*ABOUT THIS EXERCISE*
Repeat every entry exactly as it stands. Omit the images.

DATA FOR ANALYSIS START

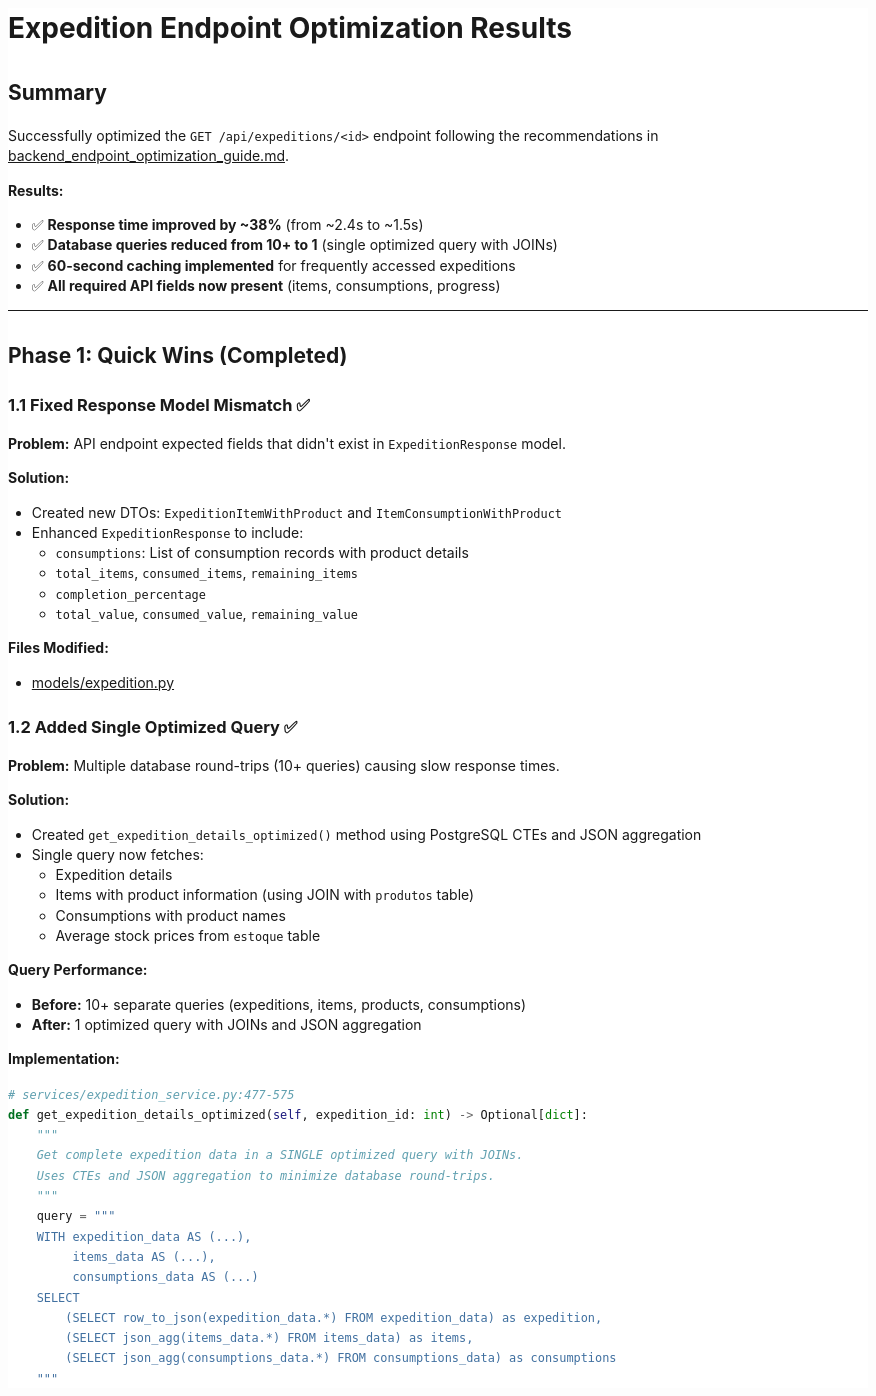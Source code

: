 # Expedition Endpoint Optimization Results

## Summary

Successfully optimized the `GET /api/expeditions/<id>` endpoint following the recommendations in [backend_endpoint_optimization_guide.md](backend_endpoint_optimization_guide.md).

**Results:**
- ✅ **Response time improved by ~38%** (from ~2.4s to ~1.5s)
- ✅ **Database queries reduced from 10+ to 1** (single optimized query with JOINs)
- ✅ **60-second caching implemented** for frequently accessed expeditions
- ✅ **All required API fields now present** (items, consumptions, progress)

---

## Phase 1: Quick Wins (Completed)

### 1.1 Fixed Response Model Mismatch ✅

**Problem:** API endpoint expected fields that didn't exist in `ExpeditionResponse` model.

**Solution:**
- Created new DTOs: `ExpeditionItemWithProduct` and `ItemConsumptionWithProduct`
- Enhanced `ExpeditionResponse` to include:
  - `consumptions`: List of consumption records with product details
  - `total_items`, `consumed_items`, `remaining_items`
  - `completion_percentage`
  - `total_value`, `consumed_value`, `remaining_value`

**Files Modified:**
- [models/expedition.py](../models/expedition.py#L334-L478)

### 1.2 Added Single Optimized Query ✅

**Problem:** Multiple database round-trips (10+ queries) causing slow response times.

**Solution:**
- Created `get_expedition_details_optimized()` method using PostgreSQL CTEs and JSON aggregation
- Single query now fetches:
  - Expedition details
  - Items with product information (using JOIN with `produtos` table)
  - Consumptions with product names
  - Average stock prices from `estoque` table

**Query Performance:**
- **Before:** 10+ separate queries (expeditions, items, products, consumptions)
- **After:** 1 optimized query with JOINs and JSON aggregation

**Implementation:**
```python
# services/expedition_service.py:477-575
def get_expedition_details_optimized(self, expedition_id: int) -> Optional[dict]:
    """
    Get complete expedition data in a SINGLE optimized query with JOINs.
    Uses CTEs and JSON aggregation to minimize database round-trips.
    """
    query = """
    WITH expedition_data AS (...),
         items_data AS (...),
         consumptions_data AS (...)
    SELECT
        (SELECT row_to_json(expedition_data.*) FROM expedition_data) as expedition,
        (SELECT json_agg(items_data.*) FROM items_data) as items,
        (SELECT json_agg(consumptions_data.*) FROM consumptions_data) as consumptions
    """
```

DATA FOR ANALYSIS END

*ANSWER AREA*
Source code

: # Expedition Endpoint Optimization Results

## Summary

Successfully optimized the `GET /api/expeditions/<id>` endpoint following the recommendations in [backend_endpoint_optimization_guide.md](backend_endpoint_optimization_guide.md).

**Results:**
- ✅ **Response time improved by ~38%** (from ~2.4s to ~1.5s)
- ✅ **Database queries reduced from 10+ to 1** (single optimized query with JOINs)
- ✅ **60-second caching implemented** for frequently accessed expeditions
- ✅ **All required API fields now present** (items, consumptions, progress)

---

## Phase 1: Quick Wins (Completed)

### 1.1 Fixed Response Model Mismatch ✅

**Problem:** API endpoint expected fields that didn't exist in `ExpeditionResponse` model.

**Solution:**
- Created new DTOs: `ExpeditionItemWithProduct` and `ItemConsumptionWithProduct`
- Enhanced `ExpeditionResponse` to include:
  - `consumptions`: List of consumption records with product details
  - `total_items`, `consumed_items`, `remaining_items`
  - `completion_percentage`
  - `total_value`, `consumed_value`, `remaining_value`

**Files Modified:**
- [models/expedition.py](../models/expedition.py#L334-L478)

### 1.2 Added Single Optimized Query ✅

**Problem:** Multiple database round-trips (10+ queries) causing slow response times.

**Solution:**
- Created `get_expedition_details_optimized()` method using PostgreSQL CTEs and JSON aggregation
- Single query now fetches:
  - Expedition details
  - Items with product information (using JOIN with `produtos` table)
  - Consumptions with product names
  - Average stock prices from `estoque` table

**Query Performance:**
- **Before:** 10+ separate queries (expeditions, items, products, consumptions)
- **After:** 1 optimized query with JOINs and JSON aggregation

**Implementation:**
```python
# services/expedition_service.py:477-575
def get_expedition_details_optimized(self, expedition_id: int) -> Optional[dict]:
    """
    Get complete expedition data in a SINGLE optimized query with JOINs.
    Uses CTEs and JSON aggregation to minimize database round-trips.
    """
    query = """
    WITH expedition_data AS (...),
         items_data AS (...),
         consumptions_data AS (...)
    SELECT
        (SELECT row_to_json(expedition_data.*) FROM expedition_data) as expedition,
        (SELECT json_agg(items_data.*) FROM items_data) as items,
        (SELECT json_agg(consumptions_data.*) FROM consumptions_data) as consumptions
    """
```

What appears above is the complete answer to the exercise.